Print every line below exactly as written, but leave the pictures behind.
※ ※ ※
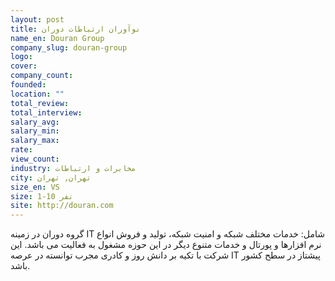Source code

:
 ```yaml
---
layout: post
title: نوآوران ارتباطات دوران
name_en: Douran Group
company_slug: douran-group
logo: 
cover: 
company_count:
founded:
location: ""
total_review: 
total_interview: 
salary_avg: 
salary_min: 
salary_max: 
rate: 
view_count: 
industry: مخابرات و ارتباطات
city: تهران, تهران
size_en: VS
size: 1-10 نفر
site: http://douran.com
---
```


گروه دوران در زمینه IT شامل: خدمات مختلف شبکه و امنیت شبکه، تولید و فروش انواع نرم افزارها و پورتال و خدمات متنوع دیگر در این حوزه مشغول به فعالیت می باشد. این شرکت با تکیه بر دانش روز و کادری مجرب توانسته در عرصه IT پیشتاز در سطح کشور باشد.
※ ※ ※
Solution to this task
Source code

:
 ```yaml
---
layout: post
title: نوآوران ارتباطات دوران
name_en: Douran Group
company_slug: douran-group
logo: 
cover: 
company_count:
founded:
location: ""
total_review: 
total_interview: 
salary_avg: 
salary_min: 
salary_max: 
rate: 
view_count: 
industry: مخابرات و ارتباطات
city: تهران, تهران
size_en: VS
size: 1-10 نفر
site: http://douran.com
---
```


گروه دوران در زمینه IT شامل: خدمات مختلف شبکه و امنیت شبکه، تولید و فروش انواع نرم افزارها و پورتال و خدمات متنوع دیگر در این حوزه مشغول به فعالیت می باشد. این شرکت با تکیه بر دانش روز و کادری مجرب توانسته در عرصه IT پیشتاز در سطح کشور باشد.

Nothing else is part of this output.